Hundreds line up to donate blood in Thousand Oaks
There are currently over 200 people in line at La Reina High School in Thousand Oaks, waiting to donate blood to victims of last night’s mass shooting, according to school officials.

Thousand Oaks Mayor Andy Fox had pleaded earlier Thursday for blood donors to step forward.

The school had previously scheduled a blood drive on campus - but pivoted to gathering donations specific to this incident.

Donors are encouraged to make appointments at 877-25-VITAL.

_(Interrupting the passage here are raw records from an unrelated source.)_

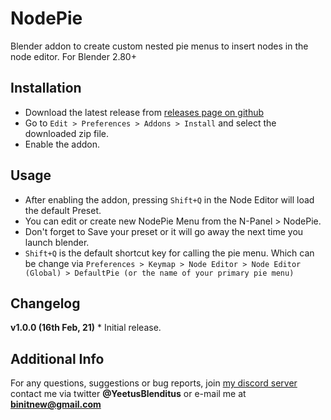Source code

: NodePie
==

Blender addon to create custom nested pie menus to insert nodes in the node editor. For Blender 2.80+

Installation
--
* Download the latest release from [releases page on github]()
* Go to `Edit > Preferences > Addons > Install` and select the downloaded zip file.
* Enable the addon.

Usage
--
* After enabling the addon, pressing `Shift+Q` in the Node Editor will load the default Preset.
* You can edit or create new NodePie Menu from the N-Panel > NodePie.
* Don't forget to Save your preset or it will go away the next time you launch blender.
* `Shift+Q` is the default shortcut key for calling the pie menu. Which can be change via `Preferences > Keymap > Node Editor > Node Editor (Global) > DefaultPie (or the name of your primary pie menu)`

Changelog
--
**v1.0.0 (16th Feb, 21)** 
	* Initial release.

Additional Info
--
For any questions, suggestions or bug reports, join [my discord server](https://discord.gg/G8ajxwQuYT) contact me via twitter **@YeetusBlenditus** or e-mail me at **binitnew@gmail.com**
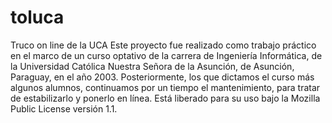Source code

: toluca
======

Truco on line de la UCA
Este proyecto fue realizado como trabajo práctico en el marco de un curso optativo de la carrera de Ingeniería Informática, de la Universidad Católica Nuestra Señora de la Asunción, de Asunción, Paraguay, en el año 2003.
Posteriormente, los que dictamos el curso más algunos alumnos, continuamos por un tiempo el mantenimiento, para tratar de estabilizarlo y ponerlo en línea.
Está liberado para su uso bajo la Mozilla Public License versión 1.1.
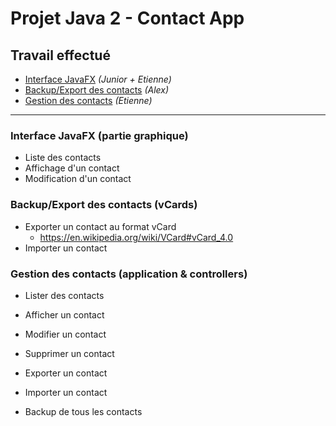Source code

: # Projet Java 2 - Contact App

## Travail effectué
- [Interface JavaFX](#interface-javafx-partie-graphique) _(Junior + Etienne)_
- [Backup/Export des contacts](#backupexport-des-contacts-vcards) _(Alex)_
- [Gestion des contacts](#gestion-des-contacts-application--controllers) _(Etienne)_

---

### Interface JavaFX (partie graphique)
- Liste des contacts
- Affichage d'un contact
- Modification d'un contact

### Backup/Export des contacts (vCards)
- Exporter un contact au format vCard
    - https://en.wikipedia.org/wiki/VCard#vCard_4.0
- Importer un contact

### Gestion des contacts (application & controllers)
- Lister des contacts
- Afficher un contact
- Modifier un contact
- Supprimer un contact


- Exporter un contact
- Importer un contact
- Backup de tous les contacts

Recent college grad killed in shooting "heroically saved lives"
From CNN's Amanda Watts and Hollie Silverman
Justin Meek, 23, was among the people killed in the Borderline Bar & Grill shooting in Thousand Oaks, California, according to California Lutheran University President Chris Kimball.
In a statement, Kimball said Meek was a recent graduate and "heroically saved lives in the incident."
Strangers were trying to save others and officers rushed with other first responders. All of them putting the lives of others ahead of their own.

The thing is, headlines make everyone focus on the shooter being a veteran, without ever once considering the rest of his story, or the simple fact that a veteran committing mass murder is very rare.

The thing is, he was a hero too, because he was willing to die to save others. The fact that he pulled out a gun and shot so many strangers should not be a reflection on other veterans. 

This kind of thing is very rare because they are more likely to harm themselves than anyone else.

This kind of a thing, this should be a reflection on all of us. If this is the outcome after putting his life on the line, and the outcome of so many others who perish after service, then all of us should be wondering what we did not do about any of it.


Tuesday, October 16, 2018

Marine saved baby, while upgrading his phone?

Marine saves choking baby at Liberty Station

10 News
Cassie Carlisle
October 15, 2018

"I did what I was trained to do I don't think I'm a hero more than anyone else would be," Lewellen said. He was thinking of his own two children while saving the baby. He has a 3-year old and a 3-week-old.

SAN DIEGO (KGTV) - A Marine was honored Monday at Camp Pendleton for his bravery mid-September when he saved a choking baby.

Private First Class Jonathan Lewellen was on leave after graduating boot camp before starting combat training. He was upgrading his phone at the Liberty Station Verizon store when he heard a mother screaming her son's name.

"She wasn’t hysterical but she was panicked," Verizon Store Manager Cecil Silva said. "He [Lewellen] looked and his instincts just kicked in, like he literally jumped over a desk we had, jumped over the railing, ran through the bushes and just attended to the baby."

Lewellen asked the mother if he could help, then performed CPR, and scooped mucus out of the baby's throat.